A vendor agreement is a legal document which stipulates the terms and conditions of the vendor’s services to be hired by the business, outlining the expectations of both the parties. A meticulously drafted agreement will reduce the risk of lawsuits in the future, as the rights, liabilities and responsibilities of the parties to the contract are stipulated. This document has a legal standing in court, in case of disputes arising out of breach of the contract. Depending on the type of industry and the kind of services being hired from a vendor, there are different kinds of vendor agreements. However, every business requires a well- drafted agreement with clauses tailored to its own specific needs. However, there are some key clauses which are integral to every agreement, which are discussed below.

Key Clauses of a Vendor’s Agreement:
The following is a brief discussion on the pivotal clauses in a vendor’s agreement. Therefore the essential clauses to keep in mind are:

Details of Business and the Vendor: An introductory clause stating the name of the parties signing the agreement, must be clearly mentioned, with the addresses of the local and head offices of both the parties, to avoid any confusion.

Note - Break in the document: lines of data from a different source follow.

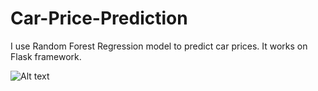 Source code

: # Car-Price-Prediction
I use Random Forest Regression model to predict car prices. It works on Flask framework.

![Alt text](Car-Price-Prediction/blob/main/CarPredictAPP/preapp.jpg?raw=true "Title")
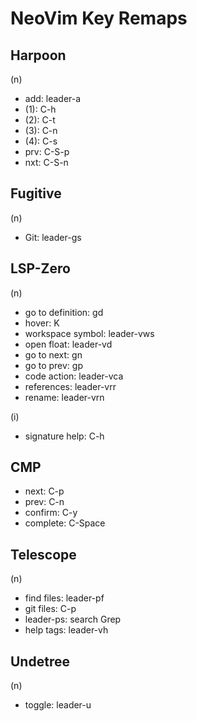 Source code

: # NeoVim Key Remaps

## Harpoon

(n)
- add: leader-a
- (1): C-h
- (2): C-t
- (3): C-n
- (4): C-s
- prv: C-S-p
- nxt: C-S-n

## Fugitive

(n)
- Git: leader-gs

## LSP-Zero

(n)
- go to definition: gd
- hover: K
- workspace symbol: leader-vws
- open float: leader-vd
- go to next: gn
- go to prev: gp
- code action: leader-vca
- references: leader-vrr
- rename: leader-vrn

(i)
- signature help: C-h 

## CMP

- next: C-p
- prev: C-n
- confirm: C-y
- complete: C-Space

## Telescope

(n)
- find files: leader-pf
- git files: C-p
- leader-ps: search Grep
- help tags: leader-vh

## Undetree

(n)
- toggle: leader-u


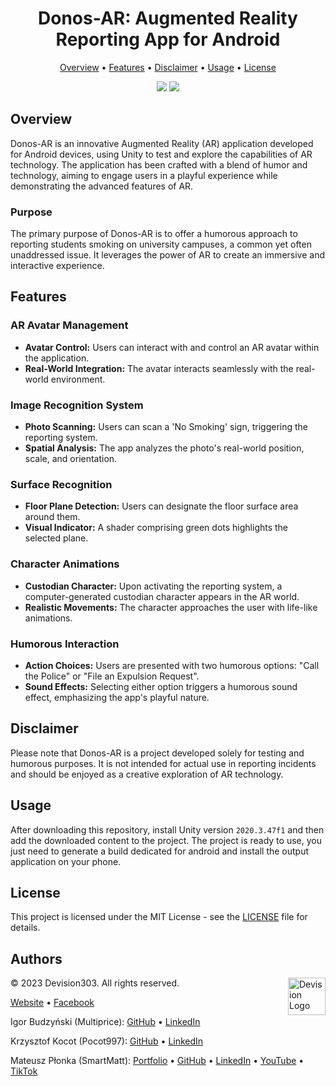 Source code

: <h1 align="center">Donos-AR: Augmented Reality Reporting App for Android</h1>

<p align="center">
  <a href="#overview">Overview</a> •
  <a href="#features">Features</a> •
  <a href="#disclaimer">Disclaimer</a> •
  <a href="#usage">Usage</a> •
  <a href="#license">License</a>
</p>

<p align="center">
  <img src="https://img.shields.io/badge/License-MIT-yellow.svg" />
  <img src="https://img.shields.io/badge/Authors-Devision303-red" />
</p>

## Overview
Donos-AR is an innovative Augmented Reality (AR) application developed for Android devices, using Unity to test and explore the capabilities of AR technology. The application has been crafted with a blend of humor and technology, aiming to engage users in a playful experience while demonstrating the advanced features of AR.

### Purpose
The primary purpose of Donos-AR is to offer a humorous approach to reporting students smoking on university campuses, a common yet often unaddressed issue. It leverages the power of AR to create an immersive and interactive experience.

## Features
### AR Avatar Management
- **Avatar Control:** Users can interact with and control an AR avatar within the application.
- **Real-World Integration:** The avatar interacts seamlessly with the real-world environment.

### Image Recognition System
- **Photo Scanning:** Users can scan a 'No Smoking' sign, triggering the reporting system.
- **Spatial Analysis:** The app analyzes the photo's real-world position, scale, and orientation.

### Surface Recognition
- **Floor Plane Detection:** Users can designate the floor surface area around them.
- **Visual Indicator:** A shader comprising green dots highlights the selected plane.

### Character Animations
- **Custodian Character:** Upon activating the reporting system, a computer-generated custodian character appears in the AR world.
- **Realistic Movements:** The character approaches the user with life-like animations.

### Humorous Interaction
- **Action Choices:** Users are presented with two humorous options: "Call the Police" or "File an Expulsion Request".
- **Sound Effects:** Selecting either option triggers a humorous sound effect, emphasizing the app's playful nature.

## Disclaimer
Please note that Donos-AR is a project developed solely for testing and humorous purposes. It is not intended for actual use in reporting incidents and should be enjoyed as a creative exploration of AR technology.

## Usage
After downloading this repository, install Unity version `2020.3.47f1` and then add the downloaded content to the project. The project is ready to use, you just need to generate a build dedicated for android and install the output application on your phone.

## License
This project is licensed under the MIT License - see the [LICENSE](LICENSE) file for details.

## Authors
&copy; 2023 Devision303. All rights reserved.
<a href="https://devision303.pl/">
    <img src="https://smartmatt.pl/github/devision-logo.png" title="Devision Logo" align="right" width="60" />
</a>

<p align="left">
  <a href="https://devision303.pl/">Website</a> •
  <a href="https://www.facebook.com/Dywizjon303Polakposting">Facebook</a>
</p>

<p align="left">
  Igor Budzyński (Multiprice):
  <a href="https://github.com/MultiPrice">GitHub</a> •
  <a href="https://www.linkedin.com/in/igor-budzy%C5%84ski-48b650214/">LinkedIn</a>
</p>

<p align="left">
  Krzysztof Kocot (Pocot997):
  <a href="https://github.com/pocot997">GitHub</a> •
  <a href="https://www.linkedin.com/in/%CC%B6m%CC%B6g%CC%B6r%CC%B6-in%C5%BC-krzysztof-kocot-9b0b62140/">LinkedIn</a>
</p>

<p align="left">
  Mateusz Płonka (SmartMatt):
  <a href="https://smartmatt.pl/">Portfolio</a> •
  <a href="https://github.com/SmartMaatt">GitHub</a> •
  <a href="https://www.linkedin.com/in/mateusz-p%C5%82onka-328a48214/">LinkedIn</a> •
  <a href="https://www.youtube.com/user/SmartHDesigner">YouTube</a> •
  <a href="https://www.tiktok.com/@smartmaatt">TikTok</a>
</p>
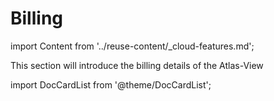 # Billing

import Content from '../reuse-content/_cloud-features.md';

<Content />

This section will introduce the billing details of the Atlas-View

import DocCardList from '@theme/DocCardList';

<DocCardList />
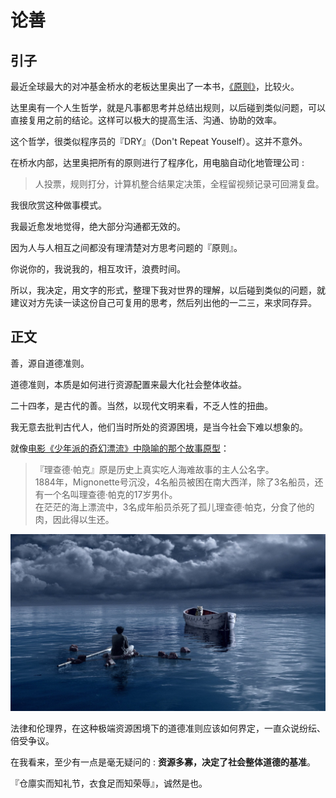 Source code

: # 论善
## 引子

最近全球最大的对冲基金桥水的老板达里奥出了一本书，[《原则》](http://zhibimo.com/read/wang-miao/yuan-ze/Chapter_0.html)，比较火。

达里奥有一个人生哲学，就是凡事都思考并总结出规则，以后碰到类似问题，可以直接复用之前的结论。这样可以极大的提高生活、沟通、协助的效率。  

这个哲学，很类似程序员的『DRY』（Don't Repeat Youself）。这并不意外。

在桥水内部，达里奥把所有的原则进行了程序化，用电脑自动化地管理公司 : 

> 人投票，规则打分，计算机整合结果定决策，全程留视频记录可回溯复盘。

我很欣赏这种做事模式。

我最近愈发地觉得，绝大部分沟通都无效的。

因为人与人相互之间都没有理清楚对方思考问题的『原则』。

你说你的，我说我的，相互攻讦，浪费时间。

所以，我决定，用文字的形式，整理下我对世界的理解，以后碰到类似的问题，就建议对方先读一读这份自己可复用的思考，然后列出他的一二三，来求同存异。

## 正文

善，源自道德准则。

道德准则，本质是如何进行资源配置来最大化社会整体收益。

二十四孝，是古代的善。当然，以现代文明来看，不乏人性的扭曲。

我无意去批判古代人，他们当时所处的资源困境，是当今社会下难以想象的。

就像[电影《少年派的奇幻漂流》中隐喻的那个故事原型](https://www.zhihu.com/question/20616998/answer/15761222)：

> 『理查德·帕克』原是历史上真实吃人海难故事的主人公名字。  
> 1884年，Mignonette号沉没，4名船员被困在南大西洋，除了3名船员，还有一个名叫理查德·帕克的17岁男仆。  
> 在茫茫的海上漂流中，3名成年船员杀死了孤儿理查德·帕克，分食了他的肉，因此得以生还。

![thumb-1920-486154.jpg](/-/S/jpg/geWwO8yn95T4Ot1tRImmnsjP0J_5-wiF-jQshw.jpg)

法律和伦理界，在这种极端资源困境下的道德准则应该如何界定，一直众说纷纭、倍受争议。

在我看来，至少有一点是毫无疑问的 : __资源多寡，决定了社会整体道德的基准__。

『仓廪实而知礼节，衣食足而知荣辱』，诚然是也。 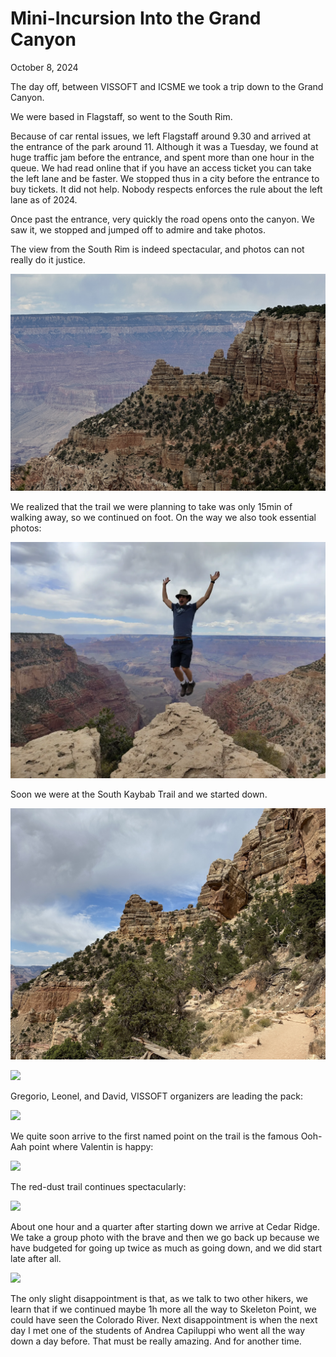 # Mini-Incursion Into the Grand Canyon

October 8, 2024


The day off, between VISSOFT and ICSME we took a trip down to the Grand Canyon. 

We were based in Flagstaff, so went to the South Rim. 

Because of car rental issues, we left Flagstaff around 9.30 and arrived at the entrance of the park around 11. Although it was a Tuesday, we found at huge traffic jam before the entrance, and spent more than one hour in the queue. We had read online that if you have an access ticket you can take the left lane and be faster. We stopped thus in a city before the entrance to buy tickets. It did not help. Nobody respects enforces the rule about the left lane as of 2024. 

Once past the entrance, very quickly the road opens onto the canyon. We saw it, we stopped and jumped off to admire and take photos. 

The view from the South Rim is indeed spectacular, and photos can not really do it justice. 

![](attachments/gc-from-the-rim.jpg)

We realized that the trail we were planning to take was only 15min of walking away, so we continued on foot. On the way we also took essential photos: 


![](attachments/IMG_20241008_133014488.webp)

Soon we were at the South Kaybab Trail and we started down. 

![](attachments/on-sk-trail.jpg)

![](attachments/sk-trail-2.jpg)

Gregorio, Leonel, and David, VISSOFT organizers are leading the pack: 

![](attachments/oragnizers-leading.jpg)

We quite soon arrive to the first named point on the trail is the famous Ooh-Aah point where Valentin is happy: 

![](attachments/valentin-at-ooh-ah.jpeg)

The red-dust trail continues spectacularly: 

![](attachments/red-dust-trail.jpg)

About one hour and a quarter after starting down we arrive at Cedar Ridge. We take a group photo with the brave and then we go back up because we have budgeted for going up twice as much as going down, and we did start late after all. 

![](attachments/DSC01473.jpg)

The only slight disappointment is that, as we talk to two other hikers, we learn that if we continued maybe 1h more all the way to Skeleton Point, we could have seen the Colorado River. Next disappointment is when the next day I met one of the students of Andrea Capiluppi who went all the way down a day before. That must be really amazing. And for another time.   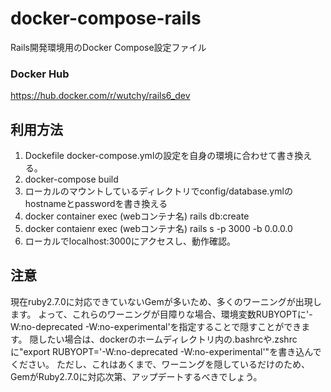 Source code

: # docker-compose-rails
Rails開発環境用のDocker Compose設定ファイル

### Docker Hub
https://hub.docker.com/r/wutchy/rails6_dev

## 利用方法
1. Dockefile docker-compose.ymlの設定を自身の環境に合わせて書き換える。
2. docker-compose build
3. ローカルのマウントしているディレクトリでconfig/database.ymlのhostnameとpasswordを書き換える
4. docker container exec (webコンテナ名) rails db:create
5. docker contaienr exec (webコンテナ名) rails s -p 3000 -b 0.0.0.0
6. ローカルでlocalhost:3000にアクセスし、動作確認。

## 注意
現在ruby2.7.0に対応できていないGemが多いため、多くのワーニングが出現します。
よって、これらのワーニングが目障りな場合、環境変数RUBYOPTに'-W:no-deprecated -W:no-experimental'を指定することで隠すことができます。
隠したい場合は、dockerのホームディレクトリ内の.bashrcや.zshrcに"export RUBYOPT='-W:no-deprecated -W:no-experimental'"を書き込んでください。
ただし、これはあくまで、ワーニングを隠しているだけのため、GemがRuby2.7.0に対応次第、アップデートするべきでしょう。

Details/Scope of the Products: This clause should be precise and detailed, as it defines what product or services the business will receive. The agreement must stipulate the kind, quality and quantum of goods to be purchased from the vendor. And in the case of services, the type of services required and the standard to which the services must be provided must be clearly elucidated. Specificity in this clause is of paramount importance, as any ambiguity in conveying the requirement sought will lead to errors.

Pricing & Mode of Payment: A vendor agreement is required to specify the consideration at which the goods are procured or the services are availed from the vendor. Various factors must be taken into consideration which have the potential to impact the pricing. Along with the price, the terms of payment must be specified. The terms must state to whom the payments must be made, which mode of payment is preferred, if the amount is to be paid as a lump sum or in installments, if any grace periods are applicable or not and if there are any late payment penalties. Conventionally, the vendor asks for a deposit to secure his services to the business, and a balloon payment is included or a series of payments over the course of service.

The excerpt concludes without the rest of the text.